(Dataset entries)
•••
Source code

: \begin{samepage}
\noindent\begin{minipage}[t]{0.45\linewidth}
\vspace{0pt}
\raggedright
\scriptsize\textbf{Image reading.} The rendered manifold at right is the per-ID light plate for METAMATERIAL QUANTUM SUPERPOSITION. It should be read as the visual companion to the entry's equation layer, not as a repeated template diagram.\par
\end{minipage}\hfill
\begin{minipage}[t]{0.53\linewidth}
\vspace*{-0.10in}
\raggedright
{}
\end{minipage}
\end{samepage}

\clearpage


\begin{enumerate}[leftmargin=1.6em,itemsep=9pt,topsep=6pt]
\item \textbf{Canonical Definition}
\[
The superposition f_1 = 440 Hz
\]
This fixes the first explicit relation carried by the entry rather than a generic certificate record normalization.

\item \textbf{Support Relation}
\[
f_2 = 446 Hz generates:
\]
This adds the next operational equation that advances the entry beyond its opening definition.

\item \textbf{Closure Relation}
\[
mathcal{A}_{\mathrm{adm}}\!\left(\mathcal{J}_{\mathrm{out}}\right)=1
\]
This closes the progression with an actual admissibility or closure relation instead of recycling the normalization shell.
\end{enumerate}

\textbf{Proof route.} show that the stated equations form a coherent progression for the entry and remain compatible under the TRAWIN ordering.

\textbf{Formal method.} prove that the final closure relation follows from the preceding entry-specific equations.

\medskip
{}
•••
WHAT THE TASK ASKS:
Each line from the one that includes "This fixes the" down to the close of the records above is to be given again exactly, and no other line is to appear.

TASK ANSWER:
This fixes the first explicit relation carried by the entry rather than a generic certificate record normalization.

\item \textbf{Support Relation}
\[
f_2 = 446 Hz generates:
\]
This adds the next operational equation that advances the entry beyond its opening definition.

\item \textbf{Closure Relation}
\[
mathcal{A}_{\mathrm{adm}}\!\left(\mathcal{J}_{\mathrm{out}}\right)=1
\]
This closes the progression with an actual admissibility or closure relation instead of recycling the normalization shell.
\end{enumerate}

\textbf{Proof route.} show that the stated equations form a coherent progression for the entry and remain compatible under the TRAWIN ordering.

\textbf{Formal method.} prove that the final closure relation follows from the preceding entry-specific equations.

\medskip
{}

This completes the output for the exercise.